Actual Implementation Due to the tight time constraints of a 24 hour hackathon, we were only able to get the photo feature of the app functioning and allowed the image tags to be present on the screen instead of a fullscreen camera view. However, the photo feature of the app was buggy, so a feature to just process stored photos was implemented.
How we built it
We used Clarifai's incredible image recognition and machine learning API to identify images and constantly learn smaller details on how the environment changed. We also used Android's built-in text-to-speech API for interpreting the JSON strings of object data. We also used Android Studio for development of the interface and server side implementations.
Challenges we ran into
We had trouble sending images directly to the Clarifai API without locally storing them and the text-to-speech implementation was extremely buggy and at one point not even functional. We did fix both of these issues.

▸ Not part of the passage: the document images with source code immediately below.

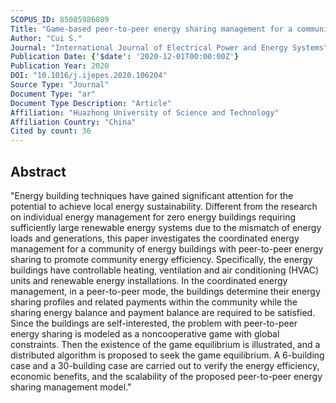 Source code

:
 ```yaml
---
SCOPUS_ID: 85085986089
Title: "Game-based peer-to-peer energy sharing management for a community of energy buildings"
Author: "Cui S."
Journal: "International Journal of Electrical Power and Energy Systems"
Publication Date: {'$date': '2020-12-01T00:00:00Z'}
Publication Year: 2020
DOI: "10.1016/j.ijepes.2020.106204"
Source Type: "Journal"
Document Type: "ar"
Document Type Description: "Article"
Affiliation: "Huazhong University of Science and Technology"
Affiliation Country: "China"
Cited by count: 36
---
```


## Abstract
"Energy building techniques have gained significant attention for the potential to achieve local energy sustainability. Different from the research on individual energy management for zero energy buildings requiring sufficiently large renewable energy systems due to the mismatch of energy loads and generations, this paper investigates the coordinated energy management for a community of energy buildings with peer-to-peer energy sharing to promote community energy efficiency. Specifically, the energy buildings have controllable heating, ventilation and air conditioning (HVAC) units and renewable energy installations. In the coordinated energy management, in a peer-to-peer mode, the buildings determine their energy sharing profiles and related payments within the community while the sharing energy balance and payment balance are required to be satisfied. Since the buildings are self-interested, the problem with peer-to-peer energy sharing is modeled as a noncooperative game with global constraints. Then the existence of the game equilibrium is illustrated, and a distributed algorithm is proposed to seek the game equilibrium. A 6-building case and a 30-building case are carried out to verify the energy efficiency, economic benefits, and the scalability of the proposed peer-to-peer energy sharing management model."
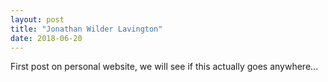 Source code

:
 ```yaml
---
layout: post
title: "Jonathan Wilder Lavington"
date: 2018-06-20
---
```


First post on personal website, we will see if this actually goes anywhere...
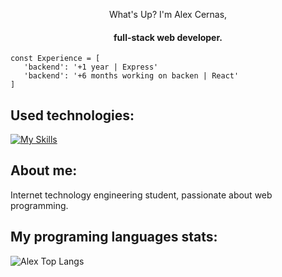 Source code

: <div align="center">
   <p>What's Up? I'm Alex Cernas,</p>
  <h4>full-stack web developer.</h4>
</div>

```
const Experience = [
   'backend': '+1 year | Express'
   'backend': '+6 months working on backen | React'
]
```

## Used technologies:
[![My Skills](https://skillicons.dev/icons?i=react,express,nodejs,js,html,css,mongodb,vite,postman)](https://skillicons.dev)

## About me:
<p>Internet technology engineering student, passionate about web programming.</p>

## My programing languages stats:

![Alex Top Langs](https://github-readme-stats.vercel.app/api/top-langs/?username=AlexCernas2901&layout=compact)
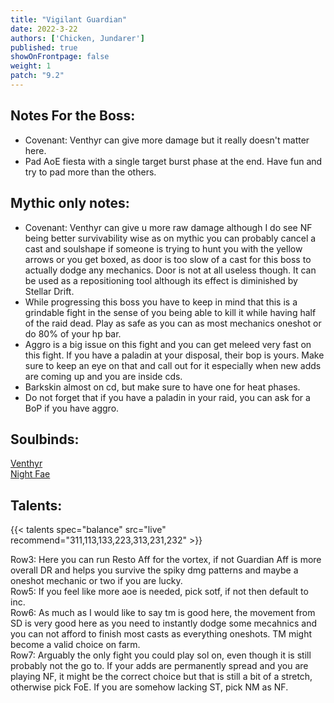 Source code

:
 ```yaml
---
title: "Vigilant Guardian"
date: 2022-3-22
authors: ['Chicken, Jundarer']
published: true
showOnFrontpage: false
weight: 1
patch: "9.2"
---
```



## Notes For the Boss:
- Covenant: Venthyr can give more damage but it really doesn't matter here.
- Pad AoE fiesta with a single target burst phase at the end. Have fun and try to pad more than the others. 

## Mythic only notes:
- Covenant: Venthyr can give u more raw damage although I do see NF being better survivability wise as on mythic you can probably cancel a cast and soulshape if someone is trying to hunt you with the yellow arrows or you get boxed, as door is too slow of a cast for this boss to actually dodge any mechanics. Door is not at all useless though. It can be used as a repositioning tool although its effect is diminished by Stellar Drift.
- While progressing this boss you have to keep in mind that this is a grindable fight in the sense of you being able to kill it while having half of the raid dead. Play as safe as you can as most mechanics oneshot or do 80% of your hp bar. 
- Aggro is a big issue on this fight and you can get meleed very fast on this fight. If you have a paladin at your disposal, their bop is yours. Make sure to keep an eye on that and call out for it especially when new adds are coming up and you are inside cds.
- Barkskin almost on cd, but make sure to have one for heat phases.
- Do not forget that if you have a paladin in your raid, you can ask for a BoP if you have aggro.

## Soulbinds:
[Venthyr](https://www.wowhead.com/soulbind-calc/venthyr/theotar-the-mad-duke/druid/AwCW5b4TBTLkChUy4golNYcKIwUySQoVMjEKNTI_Cg)
<br>[Night Fae](https://www.wowhead.com/soulbind-calc/night-fae/niya/druid/AwCW6r4CBTXKCiU1IAoTBTXGChUy4golMuQKIhUySQo1Mj8K)

## Talents:

{{< talents spec="balance" src="live" recommend="311,113,133,223,313,231,232" >}}

Row3: Here you can run Resto Aff for the vortex, if not Guardian Aff is more overall DR and helps you survive the spiky dmg patterns and maybe a oneshot mechanic or two if you are lucky.
<br>Row5: If you feel like more aoe is needed, pick sotf, if not then default to inc.
<br>Row6: As much as I would like to say tm is good here, the movement from SD is very good here as you need to instantly dodge some mecahnics and you can not afford to finish most casts as everything oneshots. TM might become a valid choice on farm.
<br>Row7: Arguably the only fight you could play sol on, even though it is still probably not the go to. If your adds are permanently spread and you are playing NF, it might be the correct choice but that is still a bit of a stretch, otherwise pick FoE. If you are somehow lacking ST, pick NM as NF.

Accomplishments that we're proud of
Since using Java and developing with Android presented a problem to 3/4 of the team, there was a lot of on-the-spot learning and persistence. We are proud that this program even got off the ground in less than 16 hours with the amount of sleep we didn't get.
What we learned
We learned how to effectively use Clariai's API and uniformly have it interact with a non-native text-to-speech converter. We also learned (as a group) a ton of Android development and how to effectively screen for bugs.
What's next for Project InSight
Implementing the other features mentioned above.